Fur Affinity is going to take a step to stop trolling on the forums as of this point forward. We are all for constructive criticism, helping to close faults or problems, but certain individuals have made it a point to do NOTHING but counter ideas and claims.

While we understand everybody has the right to an opinion, it is of our belief that professional critics do not have a place on these forums. You have the right to disagree, the right to an opinion, but certain individuals have made tiny lil' forum careers out of countering others for the sole purpose of harassment.

This will stop.

*To report trolling all you need to do it click the "report" button on a particular post, state your reason, and we will investigate it.* Abuse of the trolling feature will be handled accordingly. Do not be afraid to report, but make sure your reasons are valid.

If you receive a warning from an admin regarding particular behavior on the forums: follow it. It'll make the forum experience much more enjoyable, much less negative and bitter. Should you absolutely HAVE to have bitter, well, I highly suggest a cup of coffee. There's at least eight ounces worth of it for you.


----------



## whitedingo (Jul 14, 2006)

And I must say not before time ,the forums are an advitisement of the main site and if people come here first before deciding to join the main site and see a forum full of flames and comments attacking members thay my not join 
Freedom of speech is all well and good but if your in someone elses house you behave ,while your on this server your a guest .
Thank you dragoneer


----------



## Dragoneer (Jul 14, 2006)

whitedingo said:
			
		

> And I must say not before time ,the forums are an advitisement of the main site and if people come here first before deciding to join the main site and see a forum full of flames and comments attacking members thay my not join
> Freedom of speech is all well and good but if your in someone elses house you behave ,while your on this server your a guest .
> Thank you dragoneer


We've been more than lenient towards certain usres in the past, but they have sort of... abused our generosity. Unfortunately, it has to stop.


----------



## emptyF (Jul 14, 2006)

i know you won't get carried away. . .right?


----------



## Dragoneer (Jul 14, 2006)

emptyF said:
			
		

> i know you won't get carried away. . .right?


Right.


----------



## Jirris (Jul 14, 2006)

I TAKE EXTREME OFFENSE TO THIS, AND YOU SIR ARE A FANBOY OF BEING NICE.  YOUR HAT IS SILLY AS WELL.
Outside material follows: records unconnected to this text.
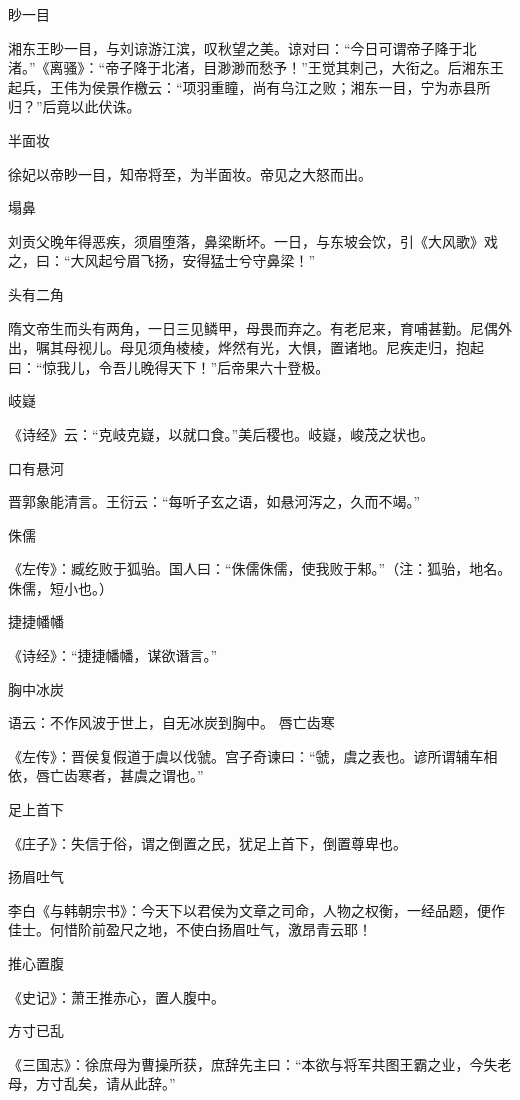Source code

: \documentclass[a4paper,12pt,UTF8,twoside]{ctexbook}
\begin{document}
    眇一目
    
    湘东王眇一目，与刘谅游江滨，叹秋望之美。谅对曰：“今日可谓帝子降于北渚。”《离骚》：“帝子降于北渚，目渺渺而愁予！”王觉其刺己，大衔之。后湘东王起兵，王伟为侯景作檄云：“项羽重瞳，尚有乌江之败；湘东一目，宁为赤县所归？”后竟以此伏诛。
    
    半面妆
    
    徐妃以帝眇一目，知帝将至，为半面妆。帝见之大怒而出。
    
    塌鼻
    
    刘贡父晚年得恶疾，须眉堕落，鼻梁断坏。一日，与东坡会饮，引《大风歌》戏之，曰：“大风起兮眉飞扬，安得猛士兮守鼻梁！”
    
    头有二角
    
    隋文帝生而头有两角，一日三见鳞甲，母畏而弃之。有老尼来，育哺甚勤。尼偶外出，嘱其母视儿。母见须角棱棱，烨然有光，大惧，置诸地。尼疾走归，抱起曰：“惊我儿，令吾儿晚得天下！”后帝果六十登极。
    
    岐嶷
    
    《诗经》云：“克岐克嶷，以就口食。”美后稷也。岐嶷，峻茂之状也。
    
    口有悬河
    
    晋郭象能清言。王衍云：“每听子玄之语，如悬河泻之，久而不竭。”
    
    侏儒
    
    《左传》：臧纥败于狐骀。国人曰：“侏儒侏儒，使我败于邾。”（注：狐骀，地名。侏儒，短小也。）
    
    捷捷幡幡
    
    《诗经》：“捷捷幡幡，谋欲谮言。”
    
    胸中冰炭
    
    语云：不作风波于世上，自无冰炭到胸中。
    唇亡齿寒
    
    《左传》：晋侯复假道于虞以伐虢。宫子奇谏曰：“虢，虞之表也。谚所谓辅车相依，唇亡齿寒者，甚虞之谓也。”
    
    足上首下
    
    《庄子》：失信于俗，谓之倒置之民，犹足上首下，倒置尊卑也。
    
    扬眉吐气
    
    李白《与韩朝宗书》：今天下以君侯为文章之司命，人物之权衡，一经品题，便作佳士。何惜阶前盈尺之地，不使白扬眉吐气，激昂青云耶！
    
    推心置腹
    
    《史记》：萧王推赤心，置人腹中。
    
    方寸已乱
    
    《三国志》：徐庶母为曹操所获，庶辞先主曰：“本欲与将军共图王霸之业，今失老母，方寸乱矣，请从此辞。”
    
\end{document}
I kid, I kid.  Glad you guys are laying down rules and concequences as pertaining to the activties of flagrant ego-masturbation at the cost of the enjoyment of others.


----------



## Silver R. Wolfe (Jul 14, 2006)

But but but...  How can I live without my ego-masturbation... ;_;



I totally agree with this stance and really do hope that it gets the trolls we have out of the forum and deters new trolls from making homes under our bridges.


----------



## nobuyuki (Jul 14, 2006)

I wasn't aware there was a trolling problem on the forums, we'd better get right on that issue before it gets out of control


----------



## Evol (Jul 14, 2006)

Trolls?

... not in MY vagina.


----------



## Dragoneer (Jul 14, 2006)

Evol said:
			
		

> Trolls?
> 
> ... not in MY vagina.


Just be wary of beavers.


----------



## wut (Jul 14, 2006)

Evol said:
			
		

> Trolls?
> 
> ... not in MY vagina.



It's more likely than you think.


----------



## Evol (Jul 14, 2006)

http://i16.photobucket.com/albums/b1/asbestos_thug/beaverotttor.jpg


----------



## nobuyuki (Jul 14, 2006)

http://www.furaffinityforums.net/showthread.php?tid=1901&pid=21550#pid21550


crossposted here at the request of Uncia is my personal list of valid and invalid reasons to report an alledged troll.


----------



## I_Own_Charles (Jul 15, 2006)

Are we still allowed to be sarcastic?


----------



## Graveyard Greg (Jul 15, 2006)

I_Own_Charles said:
			
		

> Are we still allowed to be sarcastic?



There's a major difference between being sarcastic and trolling, but the Internet does make it difficult to see the difference. Maybe you should add sarcasm tags just to be on the safe side?


----------



## kitetsu (Jul 15, 2006)

Graveyard Greg said:
			
		

> I_Own_Charles said:
> 
> 
> 
> ...



Adding smileys are the only insurance for "succesful sarcasm get", i think. Otherwise it all heavily depends on each admins' sense of humor. Not that i think the ones here don't have any. >_>  <_< *gets shot*


----------



## Wolfblade (Jul 15, 2006)

Well, I was gonna try and offer examples of what might be 'playful' sarcasm versus insulting sarcasm, and couldn't think of any. So I went and checked the actual definition to see if that helped.

n.
   1. A cutting, often ironic remark intended to wound.
   2. A form of wit that is marked by the use of sarcastic language and is intended to make its victim the butt of contempt or ridicule.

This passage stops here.